TASK ITEM —
In the material below, write out each line word for word and omit the pictures.

──────── INPUT FOR THIS TASK ────────

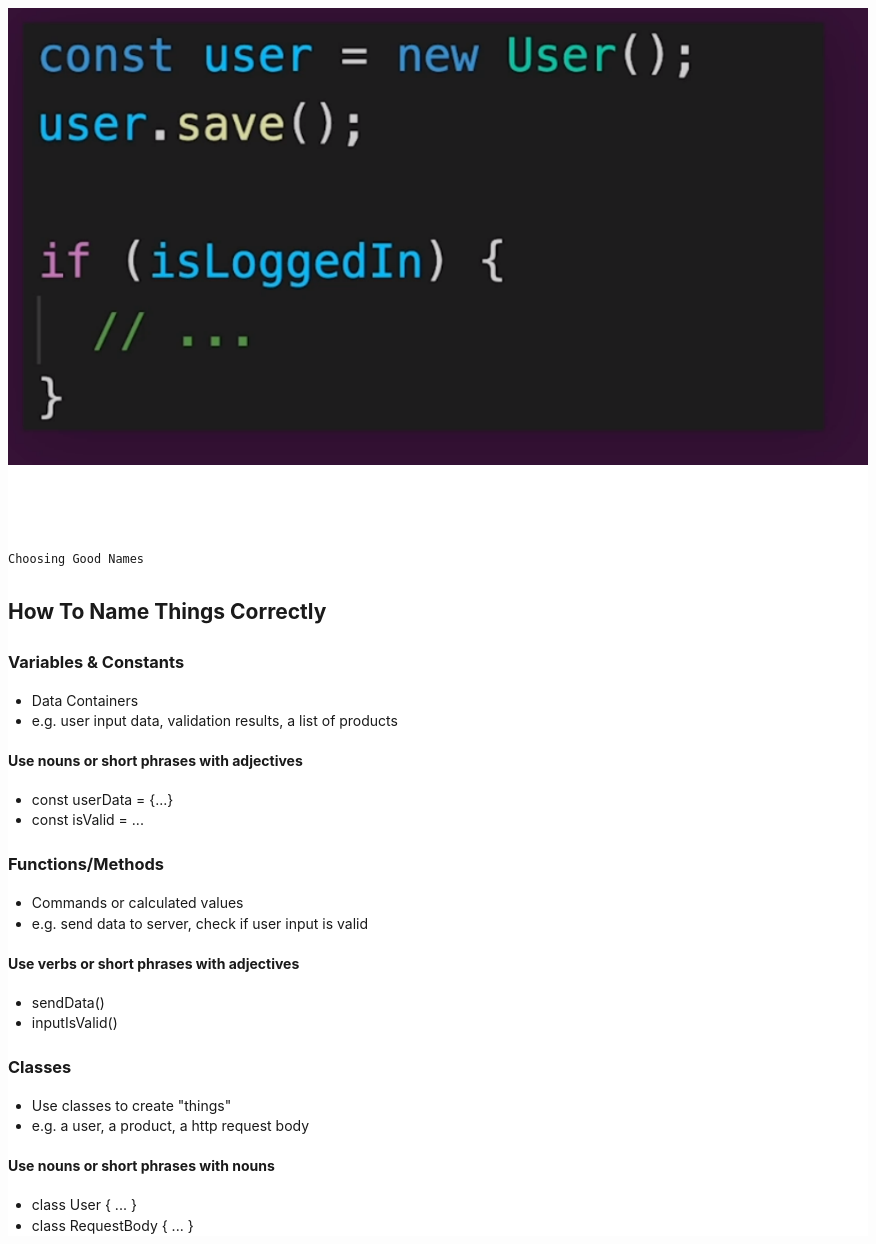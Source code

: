 ![](CleanCodeImages/MeaningfulNames.png)

&nbsp;
---

`Choosing Good Names`
## How To Name Things Correctly
### Variables & Constants
   - Data Containers
   - e.g. user input data, validation results, a list of products
#### Use nouns or short phrases with adjectives
   - const userData = {...}
   - const isValid = ...

### Functions/Methods
   - Commands or calculated values
   - e.g. send data to server, check if user input is valid
#### Use verbs or short phrases with adjectives
   - sendData()
   - inputIsValid()

### Classes
   - Use classes to create "things"
   - e.g. a user, a product, a http request body
#### Use nouns or short phrases with nouns
   - class User { ... }
   - class RequestBody { ... }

────────

TASK SOLUTION —
Source code

: ![](CleanCodeImages/MeaningfulNames.png)

&nbsp;
---

`Choosing Good Names`
## How To Name Things Correctly
### Variables & Constants
   - Data Containers
   - e.g. user input data, validation results, a list of products
#### Use nouns or short phrases with adjectives
   - const userData = {...}
   - const isValid = ...

### Functions/Methods
   - Commands or calculated values
   - e.g. send data to server, check if user input is valid
#### Use verbs or short phrases with adjectives
   - sendData()
   - inputIsValid()

### Classes
   - Use classes to create "things"
   - e.g. a user, a product, a http request body
#### Use nouns or short phrases with nouns
   - class User { ... }
   - class RequestBody { ... }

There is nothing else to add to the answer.